Case study: Stock price and stock market index value

Code
qui {
use "data_slides/stock-prices-daily.dta", clear
ren *, low
}
line p_sp500 date, name(m1, replace)
line p_msft date, name(m2, replace)

Time series comparisons - S&P 500 case study

Key decisions:

  • Daily price = closing price
  • Gaps will be overlooked
    • Friday-Monday gap ignored
    • Holidays (Christmas, 4 of July (when would be a weekday)
  • All values kept, extreme values part of process
  • In finance, portfolio managers often focus on monthly returns, Hence we choose monthly returns to analyze.
  • Take the last day of each month

Microsoft and S&P 500 stock prices - ts plot

Code
qui {
use "data_slides/stock-prices-daily.dta", clear
ren *, low
sort ym date
bysort ym: gen flag = _n == _N
keep if flag==1
}
line p_sp500 ym, name(m1, replace)
line p_msft ym, name(m2, replace)

Microsoft and S&P 500 stock prices - decisions 2

  • Monthly time series plot - easier to read
  • Additional decision needed: it is obviously non-stationary (Phillips-Perron test: very high p-value)
  • Use returns:
    • Returns: percent change of the closing prices: \(100\% \frac{y_t - y_{t-1}}{y_t}\).
    • monthly returns - take the closing price for the last day of a month
    • Alternative measure: first difference of log prices.

Microsoft and S&P 500 - index returns (pct)

Code
qui: {
use "data_slides/stock-prices-daily.dta", clear
ren *, low
sort ym date
bysort ym: gen flag = _n == _N
keep if flag==1
tsset ym
gen ret_sp500 = 100 * (p_sp500 - p_sp500[_n-1]) / p_sp500[_n-1]
gen ret_msft = 100 * (p_msft - p_msft[_n-1]) / p_msft[_n-1]
}

line ret_sp500 ym, name(m1, replace)
line ret_msft ym, name(m2, replace)

Unit root test: Microsoft and S&P 500 returns

Code
pperron ret_sp500
pperron ret_msft

Phillips–Perron test for unit root       Number of obs   = 251
Variable: ret_sp500                      Newey–West lags =   4

H0: Random walk without drift, d = 0

                                       Dickey–Fuller
                   Test      -------- critical value ---------
              statistic           1%           5%          10%
--------------------------------------------------------------
 Z(rho)        -230.845      -20.301      -14.000      -11.200
 Z(t)           -14.365       -3.460       -2.880       -2.570
--------------------------------------------------------------
MacKinnon approximate p-value for Z(t) = 0.0000.
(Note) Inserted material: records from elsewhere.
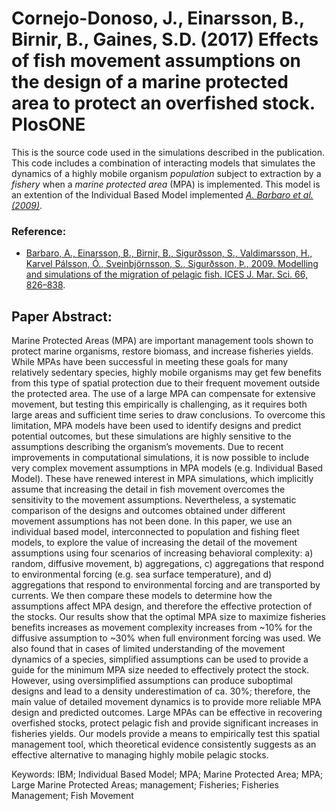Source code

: # Cornejo-Donoso, J., Einarsson, B.,  Birnir, B., Gaines, S.D. (2017) Effects of fish movement assumptions on the design of a marine protected area to protect an overfished stock. PlosONE

This is the source code used in the simulations described in the publication. 
This code includes a combination of interacting models that simulates the dynamics of a highly mobile organism <i>population</i> subject to extraction by a <i>fishery</i> when a <i>marine protected area</i> (MPA) is implemented. 
This model is an extention of the Individual Based Model implemented <i>[A. Barbaro et al. (2009)](https://academic.oup.com/icesjms/article/66/5/826/663038)</i>. 

### Reference:
- [Barbaro, A., Einarsson, B., Birnir, B., Sigurðsson, S., Valdimarsson, H., Karvel Pálsson, Ó., Sveinbjörnsson, S., Sigurðsson, Þ., 2009. Modelling and simulations of the migration of pelagic fish. ICES J. Mar. Sci. 66, 826–838](https://academic.oup.com/icesjms/article/66/5/826/663038).


## Paper Abstract:
Marine Protected Areas (MPA) are important management tools shown to protect marine organisms, restore biomass, and increase fisheries yields. While MPAs have been successful in meeting these goals for many relatively sedentary species, highly mobile organisms may get few benefits from this type of spatial protection due to their frequent movement outside the protected area. The use of a large MPA can compensate for extensive movement, but testing this empirically is challenging, as it requires both large areas and sufficient time series to draw conclusions. To overcome this limitation, MPA models have been used to identify designs and predict potential outcomes, but these simulations are highly sensitive to the assumptions describing the organism’s movements. 
Due to recent improvements in computational simulations, it is now possible to include very complex movement assumptions in MPA models (e.g. Individual Based Model). These have renewed interest in MPA simulations, which implicitly assume that increasing the detail in fish movement overcomes the sensitivity to the movement assumptions. Nevertheless, a systematic comparison of the designs and outcomes obtained under different movement assumptions has not been done. 
In this paper, we use an individual based model, interconnected to population and fishing fleet models, to explore the value of increasing the detail of the movement assumptions using four scenarios of increasing behavioral complexity: a) random, diffusive movement, b) aggregations, c) aggregations that respond to environmental forcing (e.g. sea surface temperature), and d) aggregations that respond to environmental forcing and are transported by currents.  We then compare these models to determine how the assumptions affect MPA design, and therefore the effective protection of the stocks.
Our results show that the optimal MPA size to maximize fisheries benefits increases as movement complexity increases from ~10% for the diffusive assumption to ~30% when full environment forcing was used. We also found that in cases of limited understanding of the movement dynamics of a species, simplified assumptions can be used to provide a guide for the minimum MPA size needed to effectively protect the stock. However, using oversimplified assumptions can produce suboptimal designs and lead to a density underestimation of ca. 30%; therefore, the main value of detailed movement dynamics is to provide more reliable MPA design and predicted outcomes.
Large MPAs can be effective in recovering overfished stocks, protect pelagic fish and provide significant increases in fisheries yields. Our models provide a means to empirically test this spatial management tool, which theoretical evidence consistently suggests as an effective alternative to managing highly mobile pelagic stocks. 

Keywords: IBM; Individual Based Model; MPA; Marine Protected Area; MPA; Large Marine Protected Areas; management; Fisheries; Fisheries Management; Fish Movement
Phillips–Perron test for unit root       Number of obs   = 251
Variable: ret_msft                       Newey–West lags =   4

H0: Random walk without drift, d = 0

                                       Dickey–Fuller
                   Test      -------- critical value ---------
              statistic           1%           5%          10%
--------------------------------------------------------------
 Z(rho)        -284.851      -20.301      -14.000      -11.200
 Z(t)           -19.346       -3.460       -2.880       -2.570
--------------------------------------------------------------
MacKinnon approximate p-value for Z(t) = 0.0000.

Regression with time series

Time series regressions: The same

  • Regression in time series data is defined and estimated the same way as in other data.

\[y^E_t = \beta_0 + \beta_1 x_{1t} + \beta_2 x_{2t} + \ldots\]

  • Interpretations similar to cross-section
    • \(\beta_0\): We expect \(y\) to be \(\beta_0\) when all explanatory variables are zero.
    • \(\beta_1\): Comparing time periods with different \(x_1\) but the same in terms of all other explanatory variables, we expect \(y\) to be higher by \(\beta_1\) when \(x_1\) is higher by one unit.

Time series regression: But different

  • With time series data, we often estimate regressions in changes
  • We use the \(\Delta\) notation for changes

\[\Delta x_t = x_t - x_{t-1}\]

  • The regression in changes is \[\Delta y^E_t = \alpha + \beta \Delta x_t\]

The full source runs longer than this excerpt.